The entirety of One Hour hinges on memory, the memory of events and the memory of individuals. The novel, in and of itself, is an act of memory and the construction of the events that took place two years before David writes them down. David acts, through the retelling of events, to maintain the images of individuals within the story. He uses memory to place upon them identities that are based on his own experiences with them. Most of these identities shift and change over the course of the novel, but the main thing is that he, along with other characters, uses memory to keep people who have died alive. This happens because David remembers people like Charlie, the choir director who gets murdered at the end of the novel.
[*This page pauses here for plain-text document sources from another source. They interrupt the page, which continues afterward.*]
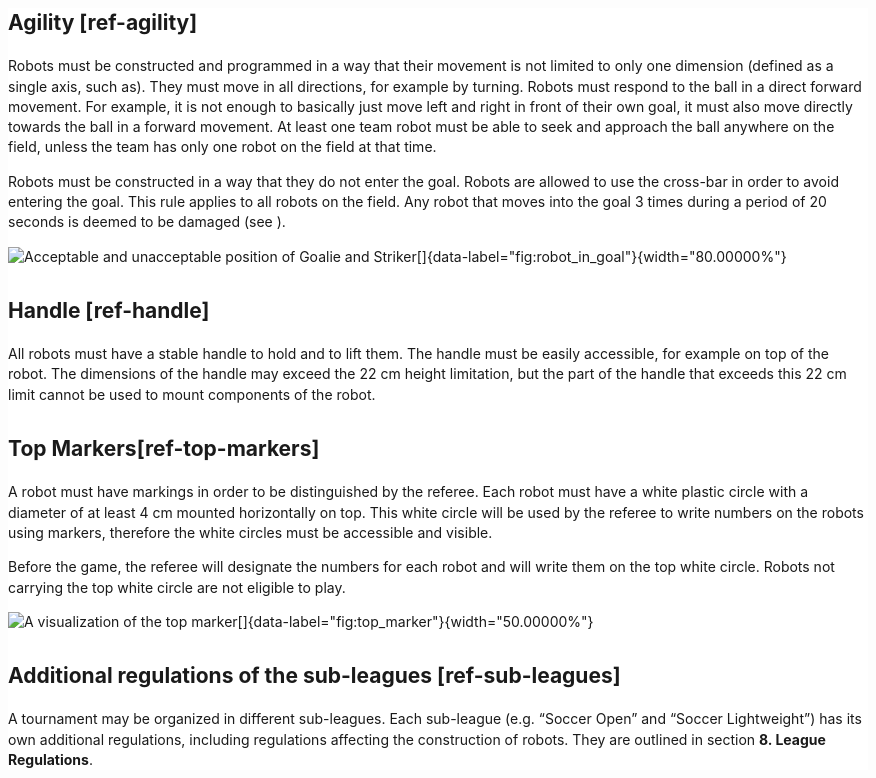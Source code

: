 Agility \[ref-agility\]
-----------------------

Robots must be constructed and programmed in a way that their movement
is not limited to only one dimension (defined as a single axis, such
as). They must move in all directions, for example by turning. Robots
must respond to the ball in a direct forward movement. For example, it
is not enough to basically just move left and right in front of their
own goal, it must also move directly towards the ball in a forward
movement. At least one team robot must be able to seek and approach the
ball anywhere on the field, unless the team has only one robot on the
field at that time.

Robots must be constructed in a way that they do not enter the goal.
Robots are allowed to use the cross-bar in order to avoid entering the
goal. This rule applies to all robots on the field. Any robot that moves
into the goal 3 times during a period of 20 seconds is deemed to be
damaged (see ).

![Acceptable and unacceptable position of Goalie and
Striker[]{data-label="fig:robot_in_goal"}](media/image3.png){width="80.00000%"}

 Handle \[ref-handle\]
----------------------

All robots must have a stable handle to hold and to lift them. The
handle must be easily accessible, for example on top of the robot. The
dimensions of the handle may exceed the 22 cm height limitation, but the
part of the handle that exceeds this 22 cm limit cannot be used to mount
components of the robot.

 Top Markers\[ref-top-markers\]
-------------------------------

A robot must have markings in order to be distinguished by the referee.
Each robot must have a white plastic circle with a diameter of at least
4 cm mounted horizontally on top. This white circle will be used by the
referee to write numbers on the robots using markers, therefore the
white circles must be accessible and visible.

Before the game, the referee will designate the numbers for each robot
and will write them on the top white circle. Robots not carrying the top
white circle are not eligible to play.

![A visualization of the top
marker[]{data-label="fig:top_marker"}](media/image4.jpeg){width="50.00000%"}

 Additional regulations of the sub-leagues \[ref-sub-leagues\]
--------------------------------------------------------------

A tournament may be organized in different sub-leagues. Each sub-league
(e.g. “Soccer Open” and “Soccer Lightweight”) has its own additional
regulations, including regulations affecting the construction of robots.
They are outlined in section **8. League Regulations**.


[^1]: usually a count of five, the length of the count could be decided
[^2]: For the purpose of this rule a time chunk is defined as time
[^3]: range shorter than 20 meters
[^4]: biggest differences are described in 8.2.1 Dimensions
One Hour concludes with David ruminating on Charlie’s death but also on Charlie’s continued existence through memory. David writes, “I am not sure what is ahead: or where the next hour lies: except I know it is hidden somewhere in this one, among quiet and noisy and uncounted possibilities. And we, the living, will find it or fail to, as we continue to shape this small piece of time we call our own.” We shape our existence around memory, the memories and stories we tell ourselves. Those stories live alongside us, and they bring the dead back to life as we “shape this small piece of time we call our own.”
Ram V and Anand Rk’s Blue In Green deals with similar themes through Erik Dieter’s memories and his exploration of his mother and his grandfather’s past. In the graphic novel, Erik returns home to bury his mother, whom he was never really close to. While there, he starts to search for information about her, and he discovers her connection to a jazz musician, Dalton Blakley. An entity torments Dalton, causing him to create his music, and to protect the world, Dalton burns himself alive. That same entity torments Erik, and memory lies at the heart of this torment.
At Alana’s funeral, Erik thinks about the ways we remember those who have died. In a three panel sequence, we see Erik falling through space, his saxophone above him, and in the next two panels, closeups of snowflakes falling to the ground. Erik narrates, “I imagine falling through the sky. I am reminded of the fragility of all things. All of us, falling through like like heavy snowflakes. I wonder how many will disappear even before they hit the ground. From mist to mist, a life unremembered.” Erik contemplates legacy and memory in these panels, specifically he wonders what causes us to remember some individuals and not others. The others, as he notes, fall to the ground and dissolve, lost forever to memory.

After he finds a photograph of Dalton among Alana’s belongings, Erik pays a visit to Ollie, the manager of Becker’s, a local jazz club, because Erik thinks that Ollie may be able to provide a lead on the man in the photograph. After Ollie provides Erik with information about where to find out who the man in the photograph may be, Erik tells him that he loved Alana, in his own way, and he stresses their difficulty of their relationship. Ollie takes a drink and tells Erik, “It’s none of my business, Erik, but the dead don’t become ghosts until we start looking for them, son.”
Ollie echoes Lillian Smith who said, “But there is one kind of immortality that we can understand and take comfort in . . . and that is the fact that the human memory can hold on to a relationship after the person with whom it was formed is dead.” The ghosts, in this case Alana and Dalton, become ghosts through Erik’s active search to learn more about them. Physically, they do not exist, but through his digging, Erik reconstructs them, albeit through his own lens. They continue to exist in a manner of speaking.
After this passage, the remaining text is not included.